The evolution of digital twins for floating production systems has created integrity management tools that greatly improve an operator’s ability to maintain and operate its facilities. By embodying the processes and methodologies that have been codified in the API IM suite of recommended practices, the digital twin provides most of, if not all of, the information required for a complete integrity management program. By leveraging both physics-based analytical models and data science techniques, such as machine learning, the benefits of the digital twin are further expanded by facilitating predictive and prognostic maintenance programs.

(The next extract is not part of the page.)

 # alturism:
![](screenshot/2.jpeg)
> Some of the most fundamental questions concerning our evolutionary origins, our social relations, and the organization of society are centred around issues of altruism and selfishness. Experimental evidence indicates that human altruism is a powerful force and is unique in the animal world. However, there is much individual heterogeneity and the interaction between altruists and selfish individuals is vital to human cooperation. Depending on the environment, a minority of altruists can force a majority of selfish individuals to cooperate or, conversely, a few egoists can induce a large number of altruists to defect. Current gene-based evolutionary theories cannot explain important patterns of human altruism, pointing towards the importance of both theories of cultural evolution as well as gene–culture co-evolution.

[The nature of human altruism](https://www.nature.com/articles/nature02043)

The implementation cost for digitalization tools is increasingly reduced by advances in computing and information technology, allowing for greater analytical capabilities as well as data storage and transfer. The development of these tools, with the guidance of subject matter experts, enhances their value by focusing on the most needed applications. This also avoids the negative effects of the hype-cycle that occurs when investment is made in tools that prove to be impractical.